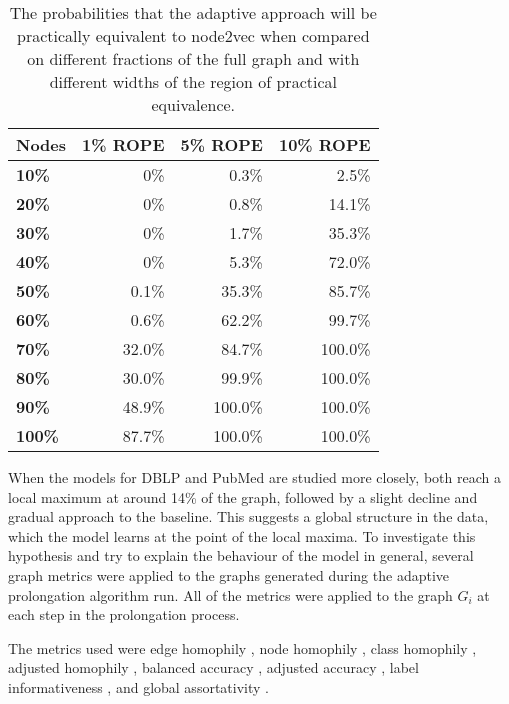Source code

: \begin{table}
  \caption{The probabilities that the adaptive approach will be practically equivalent to node2vec when compared on different fractions of the full graph and with different widths of the region of practical equivalence.}
  \label{tab:bayesian-adaptive}
  \centering
  \begin{tabular}{lrrr}
    \toprule
    \textbf{Nodes} & \textbf{1\% ROPE} & \textbf{5\% ROPE} & \textbf{10\% ROPE} \\
    \midrule
    \textbf{10\%}  & 0\%               & 0.3\%             & 2.5\%              \\
    \textbf{20\%}  & 0\%               & 0.8\%             & 14.1\%             \\
    \textbf{30\%}  & 0\%               & 1.7\%             & 35.3\%             \\
    \textbf{40\%}  & 0\%               & 5.3\%             & 72.0\%             \\
    \textbf{50\%}  & 0.1\%             & 35.3\%            & 85.7\%             \\
    \textbf{60\%}  & 0.6\%             & 62.2\%            & 99.7\%             \\
    \textbf{70\%}  & 32.0\%            & 84.7\%            & 100.0\%            \\
    \textbf{80\%}  & 30.0\%            & 99.9\%            & 100.0\%            \\
    \textbf{90\%}  & 48.9\%            & 100.0\%           & 100.0\%            \\
    \textbf{100\%} & 87.7\%            & 100.0\%           & 100.0\%            \\
    \bottomrule
  \end{tabular}
\end{table}

When the models for DBLP and PubMed are studied more closely, both reach a local maximum at around 14\% of the graph, followed by a slight decline and gradual approach to the baseline. This suggests a global structure in the data, which the model learns at the point of the local maxima. To investigate this hypothesis and try to explain the behaviour of the model in general, several graph metrics were applied to the graphs generated during the adaptive prolongation algorithm run. All of the metrics were applied to the graph \( G_i \) at each step in the prolongation process.

The metrics used were edge homophily \cite{zhu_beyond_2020}, node homophily \cite{pei_geom-gcn_2020}, class homophily \cite{lim_large_2021}, adjusted homophily \cite{platonov_characterizing_2022}, balanced accuracy \cite{platonov_characterizing_2022}, adjusted accuracy \cite{platonov_characterizing_2022}, label informativeness \cite{platonov_characterizing_2022}, and global assortativity \cite{newman_mixing_2003}.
+---+
* _TASK BRIEF_: Each line containing "global" belongs in the answer; pick these out of the material and copy them.

* _SOLUTION_:
When the models for DBLP and PubMed are studied more closely, both reach a local maximum at around 14\% of the graph, followed by a slight decline and gradual approach to the baseline. This suggests a global structure in the data, which the model learns at the point of the local maxima. To investigate this hypothesis and try to explain the behaviour of the model in general, several graph metrics were applied to the graphs generated during the adaptive prolongation algorithm run. All of the metrics were applied to the graph \( G_i \) at each step in the prolongation process.
The metrics used were edge homophily \cite{zhu_beyond_2020}, node homophily \cite{pei_geom-gcn_2020}, class homophily \cite{lim_large_2021}, adjusted homophily \cite{platonov_characterizing_2022}, balanced accuracy \cite{platonov_characterizing_2022}, adjusted accuracy \cite{platonov_characterizing_2022}, label informativeness \cite{platonov_characterizing_2022}, and global assortativity \cite{newman_mixing_2003}.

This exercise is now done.